Kanadalı Alamos Gold şirketinin; Türk yasalarına göre kurdurduğu paravan Doğu Biga Madencilik firmasını taşeron olarak kullanarak, Kaz Dağları’nda başlattığı doğa ve hayvan katliamına karşı Kurtuluş Partililer’in eylemleri devam ediyor.

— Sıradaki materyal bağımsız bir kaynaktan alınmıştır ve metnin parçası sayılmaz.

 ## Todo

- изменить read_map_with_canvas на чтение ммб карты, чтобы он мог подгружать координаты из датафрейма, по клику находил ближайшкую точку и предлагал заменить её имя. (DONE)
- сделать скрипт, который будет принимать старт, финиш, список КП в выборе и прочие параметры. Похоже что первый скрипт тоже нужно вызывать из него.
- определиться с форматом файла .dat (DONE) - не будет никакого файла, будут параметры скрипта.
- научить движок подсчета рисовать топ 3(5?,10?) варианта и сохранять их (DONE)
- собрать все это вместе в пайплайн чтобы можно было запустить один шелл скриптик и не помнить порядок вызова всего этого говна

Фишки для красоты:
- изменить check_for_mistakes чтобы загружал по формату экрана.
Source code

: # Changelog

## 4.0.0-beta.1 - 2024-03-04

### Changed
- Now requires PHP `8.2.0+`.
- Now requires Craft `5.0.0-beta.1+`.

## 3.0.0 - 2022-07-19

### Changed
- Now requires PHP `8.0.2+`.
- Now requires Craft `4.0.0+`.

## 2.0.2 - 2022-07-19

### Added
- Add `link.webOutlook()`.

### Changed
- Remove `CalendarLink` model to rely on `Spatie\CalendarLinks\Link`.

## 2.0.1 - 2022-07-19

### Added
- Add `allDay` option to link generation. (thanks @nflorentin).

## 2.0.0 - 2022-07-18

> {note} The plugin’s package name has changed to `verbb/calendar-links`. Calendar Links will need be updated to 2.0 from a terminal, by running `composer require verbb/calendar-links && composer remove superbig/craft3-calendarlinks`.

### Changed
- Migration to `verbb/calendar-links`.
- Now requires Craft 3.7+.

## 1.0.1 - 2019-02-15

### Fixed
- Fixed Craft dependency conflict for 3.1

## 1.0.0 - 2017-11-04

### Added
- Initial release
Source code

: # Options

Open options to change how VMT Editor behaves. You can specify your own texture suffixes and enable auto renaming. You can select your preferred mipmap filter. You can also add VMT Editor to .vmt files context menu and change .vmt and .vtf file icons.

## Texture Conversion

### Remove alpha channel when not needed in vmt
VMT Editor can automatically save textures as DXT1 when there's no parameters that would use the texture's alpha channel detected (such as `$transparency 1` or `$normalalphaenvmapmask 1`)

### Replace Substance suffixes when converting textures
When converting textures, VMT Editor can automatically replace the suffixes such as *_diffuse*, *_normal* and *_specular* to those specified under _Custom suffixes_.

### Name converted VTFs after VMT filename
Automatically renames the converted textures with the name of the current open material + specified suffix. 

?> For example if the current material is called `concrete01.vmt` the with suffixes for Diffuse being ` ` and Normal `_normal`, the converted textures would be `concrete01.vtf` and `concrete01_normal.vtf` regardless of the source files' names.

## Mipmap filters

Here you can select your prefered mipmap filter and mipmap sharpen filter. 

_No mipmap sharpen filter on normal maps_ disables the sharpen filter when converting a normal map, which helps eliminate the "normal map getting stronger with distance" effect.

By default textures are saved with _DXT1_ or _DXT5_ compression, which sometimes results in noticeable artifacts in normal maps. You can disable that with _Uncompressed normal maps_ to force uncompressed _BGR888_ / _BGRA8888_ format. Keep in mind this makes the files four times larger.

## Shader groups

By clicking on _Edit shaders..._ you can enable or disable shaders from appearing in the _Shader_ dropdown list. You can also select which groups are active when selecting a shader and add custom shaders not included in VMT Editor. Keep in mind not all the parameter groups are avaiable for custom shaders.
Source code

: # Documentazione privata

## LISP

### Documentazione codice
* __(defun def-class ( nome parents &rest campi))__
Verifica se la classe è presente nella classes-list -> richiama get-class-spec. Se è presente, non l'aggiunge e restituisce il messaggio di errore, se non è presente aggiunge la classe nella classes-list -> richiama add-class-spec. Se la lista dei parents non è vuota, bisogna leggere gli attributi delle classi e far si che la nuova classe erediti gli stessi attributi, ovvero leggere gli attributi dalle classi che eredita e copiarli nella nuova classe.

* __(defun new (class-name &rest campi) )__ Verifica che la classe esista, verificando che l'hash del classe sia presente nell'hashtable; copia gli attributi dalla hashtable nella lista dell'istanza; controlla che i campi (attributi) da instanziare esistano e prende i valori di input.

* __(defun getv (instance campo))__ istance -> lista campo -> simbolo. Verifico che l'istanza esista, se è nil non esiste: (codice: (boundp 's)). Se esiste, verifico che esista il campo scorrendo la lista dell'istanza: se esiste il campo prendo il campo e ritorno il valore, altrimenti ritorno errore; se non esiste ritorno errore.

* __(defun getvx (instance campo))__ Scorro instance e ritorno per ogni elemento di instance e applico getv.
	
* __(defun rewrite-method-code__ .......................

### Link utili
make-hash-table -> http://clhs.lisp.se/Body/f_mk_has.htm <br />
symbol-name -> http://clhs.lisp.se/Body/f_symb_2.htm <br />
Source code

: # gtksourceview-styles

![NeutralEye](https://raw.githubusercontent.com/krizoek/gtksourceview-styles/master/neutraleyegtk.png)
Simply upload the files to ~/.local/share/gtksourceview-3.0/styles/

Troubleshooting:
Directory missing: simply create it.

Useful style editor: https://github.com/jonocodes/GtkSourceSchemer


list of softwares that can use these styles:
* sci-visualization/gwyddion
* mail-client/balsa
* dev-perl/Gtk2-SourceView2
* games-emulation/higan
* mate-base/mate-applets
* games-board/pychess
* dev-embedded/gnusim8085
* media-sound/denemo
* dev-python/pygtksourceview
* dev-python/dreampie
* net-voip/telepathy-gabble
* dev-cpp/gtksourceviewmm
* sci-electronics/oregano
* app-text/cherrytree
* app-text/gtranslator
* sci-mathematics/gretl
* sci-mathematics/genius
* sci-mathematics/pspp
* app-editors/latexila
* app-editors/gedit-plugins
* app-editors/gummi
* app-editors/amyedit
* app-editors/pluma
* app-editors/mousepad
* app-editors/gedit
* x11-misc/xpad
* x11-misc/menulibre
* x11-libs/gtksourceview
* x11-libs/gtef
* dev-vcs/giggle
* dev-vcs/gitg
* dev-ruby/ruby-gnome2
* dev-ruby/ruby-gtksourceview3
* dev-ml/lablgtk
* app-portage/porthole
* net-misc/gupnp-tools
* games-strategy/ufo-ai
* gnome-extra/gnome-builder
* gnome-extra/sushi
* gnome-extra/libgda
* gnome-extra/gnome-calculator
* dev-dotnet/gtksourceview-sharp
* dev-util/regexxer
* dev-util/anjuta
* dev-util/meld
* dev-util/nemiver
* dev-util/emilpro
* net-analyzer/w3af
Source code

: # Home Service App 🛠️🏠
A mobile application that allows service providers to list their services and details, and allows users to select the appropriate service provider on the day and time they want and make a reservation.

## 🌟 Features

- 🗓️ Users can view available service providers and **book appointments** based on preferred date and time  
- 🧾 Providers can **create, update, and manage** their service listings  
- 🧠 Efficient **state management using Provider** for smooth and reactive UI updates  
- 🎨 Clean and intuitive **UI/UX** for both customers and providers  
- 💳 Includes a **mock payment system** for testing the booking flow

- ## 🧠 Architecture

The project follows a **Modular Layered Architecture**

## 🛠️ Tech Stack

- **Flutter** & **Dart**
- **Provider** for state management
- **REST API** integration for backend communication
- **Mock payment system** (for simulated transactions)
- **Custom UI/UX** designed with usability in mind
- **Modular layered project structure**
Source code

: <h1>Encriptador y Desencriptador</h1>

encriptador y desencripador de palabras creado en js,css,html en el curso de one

Hatırlanacağı gibi bu çerçevede geçen hafta, Halkın Kurtuluş Partisi tarafından; başta T. Erdoğan olmak üzere, bu katliama imza atanlar hakkında; Anayasanın, Orman Yasasının, Çevre Yasasının, Milli Parklar Yasasının ihlali suretiyle TCK 305’inci maddede öngörülen temel milli yararlarımıza karşı faaliyette bulunarak toplumun çıkarlarını hiçe sayıp kendileri ve yandaşları lehine haksız yarar sağlama suçlarında suç duyurusunda bulunulmuştu.

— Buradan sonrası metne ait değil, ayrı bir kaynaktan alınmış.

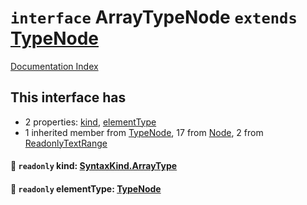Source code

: # `interface` ArrayTypeNode `extends` [TypeNode](../interface.TypeNode/README.md)

[Documentation Index](../README.md)

## This interface has

- 2 properties:
[kind](#-readonly-kind-syntaxkindarraytype),
[elementType](#-readonly-elementtype-typenode)
- 1 inherited member from [TypeNode](../interface.TypeNode/README.md), 17 from [Node](../interface.Node/README.md), 2 from [ReadonlyTextRange](../interface.ReadonlyTextRange/README.md)


#### 📄 `readonly` kind: [SyntaxKind.ArrayType](../enum.SyntaxKind/README.md#arraytype--189)



#### 📄 `readonly` elementType: [TypeNode](../interface.TypeNode/README.md)




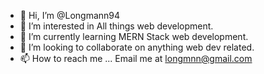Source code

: - 👋 Hi, I’m @Longmann94
- 👀 I’m interested in All things web development.
- 🌱 I’m currently learning MERN Stack web development.
- 💞️ I’m looking to collaborate on anything web dev related. 
- 📫 How to reach me ... Email me at longmnn@gmail.com

<!---
Longmann94/Longmann94 is a ✨ special ✨ repository because its `README.md` (this file) appears on your GitHub profile.
You can click the Preview link to take a look at your changes.
--->
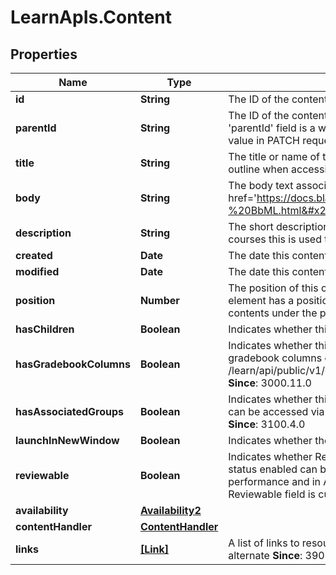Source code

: # LearnApIs.Content

## Properties
Name | Type | Description | Notes
------------ | ------------- | ------------- | -------------
**id** | **String** | The ID of the content. | [optional] 
**parentId** | **String** | The ID of the content&#x27;s parent.  Note that top-level contents do not have parents. The &#x27;parentId&#x27; field is a writable field as of the Bb Learn 3200.6.0 release.  Specifying a new value in PATCH requests allows the Content object to be moved from one parent to another. | [optional] 
**title** | **String** | The title or name of this content. Typically shown as the main text to click in the course outline when accessing the content. | [optional] 
**body** | **String** | The body text associated with this content. This field supports BbML; see &lt;a target&#x3D;&#x27;_blank&#x27; href&#x3D;&#x27;https://docs.blackboard.com/learn/REST/Blackboard%20Markup%20Language%20-%20BbML.html&#x27;&gt;here&lt;/a&gt; for more information. | [optional] 
**description** | **String** | The short description of this content.  This field is not used in Classic courses.  For Ultra courses this is used to show information directly on the course outline. | [optional] 
**created** | **Date** | The date this content was created. | [optional] 
**modified** | **Date** | The date this content was modified.  **Since**: 3700.4.0 | [optional] 
**position** | **Number** | The position of this content within its parent folder. Position values are zero-based (the first element has a position value of zero, not one). Default position is last in the list of child contents under the parent. | [optional] 
**hasChildren** | **Boolean** | Indicates whether this content is allowed to have child content items. | [optional] 
**hasGradebookColumns** | **Boolean** | Indicates whether this content item has one or more gradebook columns.  Associated gradebook columns can be accessed via /learn/api/public/v1/courses/$courseId/gradebook/columns?contentId&#x3D;$contentId  **Since**: 3000.11.0 | [optional] 
**hasAssociatedGroups** | **Boolean** | Indicates whether this content item has one or more associated groups.  Associated groups can be accessed via /learn/api/public/v1/courses/$courseId/contents/$contentId/groups  **Since**: 3100.4.0 | [optional] 
**launchInNewWindow** | **Boolean** | Indicates whether the content is going to open in a new window.  **Since**: 3800.10.0 | [optional] 
**reviewable** | **Boolean** | Indicates whether Review Status is enabled for this content. Content items with review status enabled can be marked as reviewed by students. This can be used to track performance and in Adaptive Release rules to control the release of other content. Reviewable field is currently being used only in Classic courses.  **Since**: 3700.15.0 | [optional] 
**availability** | [**Availability2**](Availability2.md) |  | [optional] 
**contentHandler** | [**ContentHandler**](ContentHandler.md) |  | [optional] 
**links** | [**[Link]**](Link.md) | A list of links to resources related to this content item. Supported relation types include:  - alternate  **Since**: 3900.0.0 | [optional] 
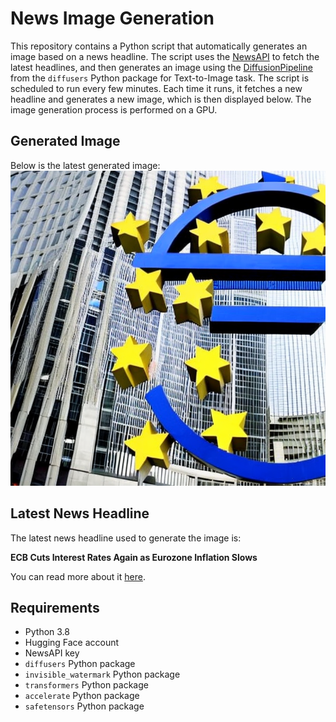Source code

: # News Image Generation
This repository contains a Python script that automatically generates an image based on a news headline. The script uses the [NewsAPI](https://newsapi.org/) to fetch the latest headlines, and then generates an image using the [DiffusionPipeline](https://github.com/huggingface/diffusers) from the `diffusers` Python package for Text-to-Image task.
The script is scheduled to run every few minutes. Each time it runs, it fetches a new headline and generates a new image, which is then displayed below. The image generation process is performed on a GPU.

## Generated Image
Below is the latest generated image:
![Generated Image](image.png)

## Latest News Headline
The latest news headline used to generate the image is:

**ECB Cuts Interest Rates Again as Eurozone Inflation Slows**

You can read more about it [here](https://news.google.com/rss/articles/CBMihwFBVV95cUxOcGZOQURJNkw3bWZ2SUUwOGdVQTRZNjB0VEJVVzVQV3ZlR2JTWFpZQ2M0NnNTZzU4VXlIOGZOVTFiRi15QkF2dXcwWWVSRW9ic3JhVUtoTjhHVkdjcVh4N1p4YUdmUW5zSGF3b0FjbGZXU2FXdk9tZ2FkUkVMOEE2M2o3ZEtVRTg?oc=5).

## Requirements
- Python 3.8
- Hugging Face account
- NewsAPI key
- `diffusers` Python package
- `invisible_watermark` Python package
- `transformers` Python package
- `accelerate` Python package
- `safetensors` Python package
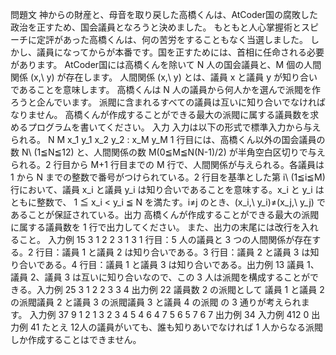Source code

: 問題文
神からの財産と、母音を取り戻した高橋くんは、AtCoder国の腐敗した政治を正すため、国会議員となろうと決めました。
もともと人心掌握術とスピーチに定評があった高橋くんは、何の苦労をすることもなく当選しました。
しかし、議員になってからが本番です。国を正すためには、首相に任命される必要があります。
AtCoder国には高橋くんを除いて N 人の国会議員と、M 個の人間関係 (x,\ y) が存在します。
人間関係 (x,\ y) とは、議員 x と議員 y が知り合いであることを意味します。
高橋くんは N 人の議員から何人かを選んで派閥を作ろうと企んでいます。
派閥に含まれるすべての議員は互いに知り合いでなければなりません。
高橋くんが作成することができる最大の派閥に属する議員数を求めるプログラムを書いてください。
入力
入力は以下の形式で標準入力から与えられる。
N M
x_1 y_1
x_2 y_2
:
x_M y_M
1 行目には、高橋くん以外の国会議員の数 N\ (1≦N≦12) と、人間関係の数 M(0≦M≦N(N-1)/2) が半角空白区切りで与えられる。2 行目から M+1 行目までの M 行で、人間関係が与えられる。各議員は 1 から N までの整数で番号がつけられている。2 行目を基準とした第 i\ (1≦i≦M) 行において、議員 x_i と議員 y_i は知り合いであることを意味する。x_i と y_i はともに整数で、 1 ≦ x_i < y_i ≦ N を満たす。i≠j のとき、(x_i,\ y_i)≠(x_j,\ y_j) であることが保証されている。出力
高橋くんが作成することができる最大の派閥に属する議員数を 1 行で出力してください。
また、出力の末尾には改行を入れること。
入力例 15 3
1 2
2 3
1 3
1 行目：5 人の議員と 3 つの人間関係が存在する。2 行目：議員 1 と議員 2 は知り合いである。3 行目：議員 2 と議員 3 は知り合いである。4 行目：議員 1 と議員 3 は知り合いである。出力例 13
議員 1、議員 2、議員 3 は互いに知り合いなので、この 3 人は派閥を構成することができる。入力例 25 3
1 2
2 3
3 4
出力例 22
議員数 2 の派閥として
		議員 1 と議員 2 の派閥議員 2 と議員 3 の派閥議員 3 と議員 4 の派閥
		の 3 通りが考えられます。
	入力例 37 9
1 2
1 3
2 3
4 5
4 6
4 7
5 6
5 7
6 7
出力例 34
入力例 412 0
出力例 41
たとえ 12人の議員がいても、誰も知りあいでなければ 1 人からなる派閥しか作成することはできません。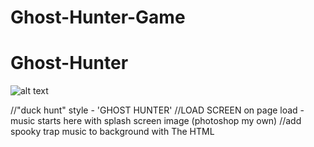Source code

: # Ghost-Hunter-Game

# Ghost-Hunter
![alt text](https://i.imgur.com/0RFTHYm.jpg)


//"duck hunt" style - 'GHOST HUNTER'
//LOAD SCREEN on page load -music starts here with splash screen image (photoshop my own)
//add spooky trap music to background with The HTML <audio> Element:
//<audio controls autoplay>
/* [  <source src="horse.ogg" type="audio/ogg">
<source src="horse.mp3" type="audio/mpeg">
Your browser does not support the audio element.
</audio>  ] */  
//cursor TARGET point and click (eventlistener/onclick event)
//enemies can hide behind barrier (gravestones) [z-index tombstones above spooky gray background]**
//when enemy pops up, player is able to click to attack (hover, gif animations, keyframe movement left and right evasive, hover over keyframe pause event to freeze opponent)
//use onclick function for ghosts to kill them:
//ONCLICK for each ghost will add new dissappear ghost gif,add points to score using FUNCTIONN addPoint & ghostHit
//use initGhosts function to initialize each new ghost's position, speed, range, name,  health(?)
//use keyframe functions to move ghosts 
//points for every successful targeted attack
//WIN STATE: 20(?) points max - points calculated by strength of attack // --> (Math.random) [SCORE SCREEN Display on top bar] function: renderScore -5 points per hit ( * 4 ghosts) - consoleToScreen****
//points populate on tip "navBar"(where p1&p2 titles are) OR footer status bar(maybe other messager [innerHTML + removeChild/appendChild])
//takes turns between Win & Lose state (p1 human vs p2 pc)
//p2 turn will play out with red cursor(img), just quicker (setTimeout?) gif death animation, then point assignment via atack strength OR with ghosts attacking p1 back until p1 health diminishes and dies
//RESET button (Refresh the page = location.reload();
//DEATH event: enemy attacks back successfully
//Ammo quantity bar in top status bar
//ALTERNATE LOSE STATE: run out of ammo
//LOSE STATE: 1 death, switch to p2 (pc) turn
//GAME OVER: death count reaches 3 for either player
//way to keep playing if game is not over: new enemies pop up infinitely 
//!!!! REMEMBER TO GIT COMMIT OFTEN WITH -m MESSAGE CHANEGS UPDATES !!!!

Bununla birlikte Partimiz geçen hafta on binlerce doğaseverin katıldığı “Su ve Vicdan Nöbeti”ne aktif bir şekilde katılarak emperyalistlerin ve yerli uşaklarının doğa katliamını bir kez daha protesto etmişti. Ayrıca Kurtuluş Partililer Kaz Dağları’nda çadır kurarak yağmaya ve talana karşı nöbete başlamışlardı.

Kaz Dağları’nın ve içinde yaşayan canlıların katledilmesine karşı yürüttüğümüz mücadele bugün de İstanbul Levent’teki Kanada Konsolosluğu önünde devam etti. Burada bir basın açıklaması gerçekleştirdik.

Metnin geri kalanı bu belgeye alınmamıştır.